Let $X$ be a normed space,let $A$ be a non-empty subset of $X$, and let $\lbrace c_x \rbrace_{x \in A}$ be a corresponding set of scalars. Prove the following are equivalent:
a.) There exists $f \in X'$ such that $f(x)=c_x$ for all $x \in A$.
b.) There exists a constant $M \geq 0$ such that $$|\sum_{i=1}^n \alpha_ic_{x_i}| \leq M||\sum_{i=1}^n \alpha_i x_i||$$ for all possible choices $x_1,..., x_n \in A$ and of scalars $\alpha_1,..., \alpha_n \in \mathbb{F}$
I am not really sure how does $\lbrace c_x \rbrace_{x \in A}$ look like?
Assuming (a), we simply have
$$ | \sum\limits_{i=1}^n \alpha_i c_{x_i} | = | \sum\limits_{i=1}^n \alpha_i f(x_i) | = | f(\sum\limits_{i=1}^n \alpha_i x_i) | \leq ||f|| || \sum\limits_{i=1}^n \alpha_i x_i ||$$
Which is (b) when $M = ||f|| $.
Conversely, assume we have (b). Let $A'$ denote the span of $A$. Define a function $f:A' \rightarrow \mathbb{R}$ as in (a). Clearly f is well defined. We need to check its linear and bounded.

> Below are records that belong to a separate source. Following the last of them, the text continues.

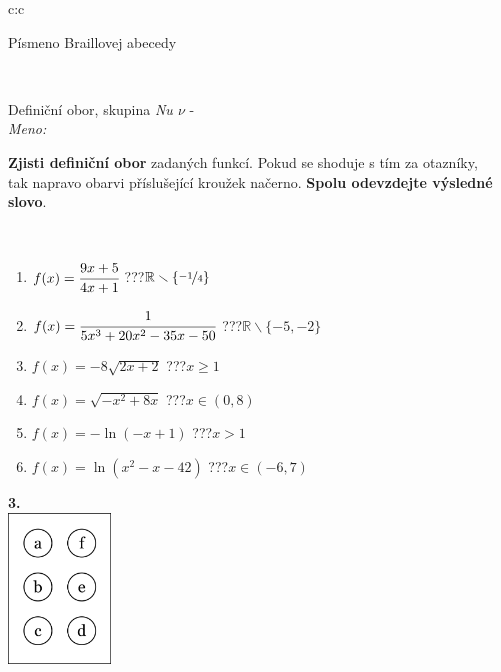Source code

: \documentclass[10pt]{report}
\begin{document}
\begin{tabular}{c:c}
\begin{minipage}[c][104.5mm][t]{0.5\linewidth}
\begin{center}
\begin{minipage}{0.20\linewidth}
\begin{center}
{\small Písmeno Braillovej abecedy}
\end{center}
\end{minipage}
\end{center}
\end{minipage}
\\ \hdashline
\begin{minipage}[c][104.5mm][t]{0.5\linewidth}
\begin{center}
\vspace{7mm}
{\huge Definiční obor, skupina \textit{Nu $\nu$} -}\\[5mm]
\textit{Meno:}\phantom{xxxxxxxxxxxxxxxxxxxxxxxxxxxxxxxxxxxxxxxxxxxxxxxxxxxxxxxxxxxxxxxxx}\\[5mm]
\begin{minipage}{0.95\linewidth}
\textbf{Zjisti definiční obor} zadaných funkcí. Pokud se shoduje s tím za otazníky,\\tak napravo obarvi příslušející kroužek načerno. \textbf{Spolu odevzdejte výsledné slovo}.
\end{minipage}
\\[1mm]
\begin{minipage}{0.79\linewidth}
\begin{center}
\begin{varwidth}{\linewidth}
\begin{enumerate}
\normalsizerrr
\item $f(x)=\cfrac{9x+5}{4x+1}$\quad \dotfill\; ???\;\dotfill \quad $\mathbb{R}\smallsetminus\{\nicefrac{-1}{4}\}$
\item $f(x)=\cfrac{1}{5x^3+20x^2-35x-50}$\quad \dotfill\; ???\;\dotfill \quad $\mathbb{R}\smallsetminus\{-5,-2\}$
\item $f(x)=-8\sqrt{2x+2}$\quad \dotfill\; ???\;\dotfill \quad $x\geq1$
\item $f(x)=\sqrt{-x^2+8x}$\quad \dotfill\; ???\;\dotfill \quad $x\in(0 , 8)$
\item $f(x)=-\ln{(-x+1)}$\quad \dotfill\; ???\;\dotfill \quad $x>1$
\item $f(x)=\ln{(x^2-x-42)}$\quad \dotfill\; ???\;\dotfill \quad $x\in(-6 , 7)$
\end{enumerate}
\end{varwidth}
\end{center}
\end{minipage}
\begin{minipage}{0.20\linewidth}
\begin{center}
{\Huge\bfseries 3.} \\[2mm]
\includegraphics[height=40mm]{../images/braille.png}

\end{center}
\end{minipage}
\end{center}
\end{minipage}
\end{tabular}
\end{document}
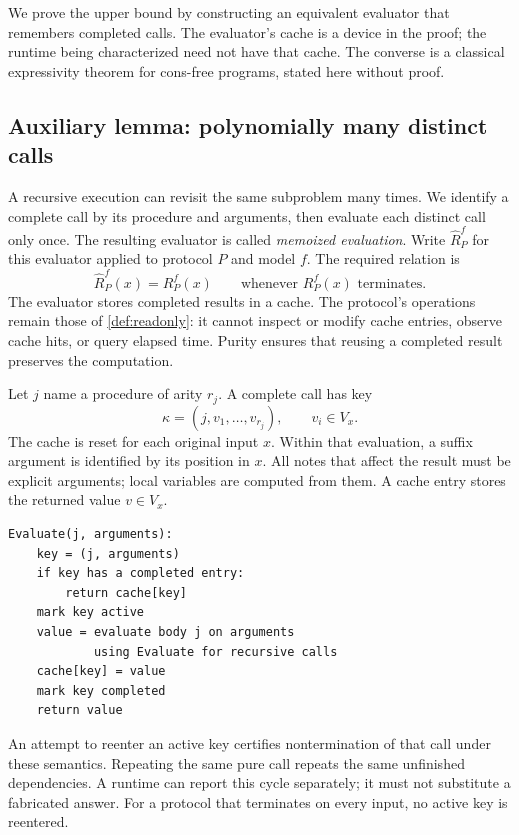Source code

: \documentclass[11pt,twoside]{article}
\theoremstyle{definition}
\theoremstyle{remark}
\begin{document}
We prove the upper bound by constructing an equivalent evaluator that
remembers completed calls. The evaluator's cache is a device in the proof;
the runtime being characterized need not have that cache. The converse is
a classical expressivity theorem for cons-free programs, stated here without
proof.

\subsection{Auxiliary lemma: polynomially many distinct calls}

A recursive execution can revisit the same subproblem many times. We identify
a complete call by its procedure and arguments, then evaluate each distinct
call only once. The resulting evaluator is called \emph{memoized evaluation}.
Write $\widehat R_P^f$ for this evaluator applied to protocol $P$ and model $f$.
The required relation is
\begin{equation}
 \widehat R_P^f(x)=R_P^f(x)
 \qquad\text{whenever }R_P^f(x)\text{ terminates}.
 \label{eq:cache-preservation}
\end{equation}
The evaluator stores completed results in a cache. The protocol's operations
remain those of \cref{def:readonly}: it cannot inspect or modify cache
entries, observe cache hits, or query elapsed time. Purity ensures that
reusing a completed result preserves the computation.

Let $j$ name a procedure of arity $r_j$. A complete call has key
\begin{equation}
 \kappa=(j,v_1,\ldots,v_{r_j}),\qquad v_i\in V_x.
 \label{eq:call-key}
\end{equation}
The cache is reset for each original input $x$. Within that evaluation, a
suffix argument is identified by its position in $x$. All notes that affect
the result must be explicit arguments; local variables are computed from
them. A cache entry stores the returned value $v\in V_x$.

\begin{lstlisting}
Evaluate(j, arguments):
    key = (j, arguments)
    if key has a completed entry:
        return cache[key]
    mark key active
    value = evaluate body j on arguments
            using Evaluate for recursive calls
    cache[key] = value
    mark key completed
    return value
\end{lstlisting}
An attempt to reenter an active key certifies nontermination of that call
under these semantics. Repeating the same pure call repeats the same
unfinished dependencies. A runtime can report this cycle separately; it
must not substitute a fabricated answer. For a protocol that terminates on
every input, no active key is reentered.
\end{document}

$$ | f( \alpha x + y) - \alpha f(x) - f(y) | = | c_{\alpha x +y} - \alpha c_x - c_y| \leq M ||(\alpha x+y)-\alpha x-y|| = 0$$
So $f$ is linear.
$ |f(x)| = |c_x| \leq M ||x|| $ for any $x \in A'$. So $f$ is bounded.
Finally, by Hahn Banach we can extend $f$ to a functional on $X$ with the same norm, agreeing with $f$ on $A'$.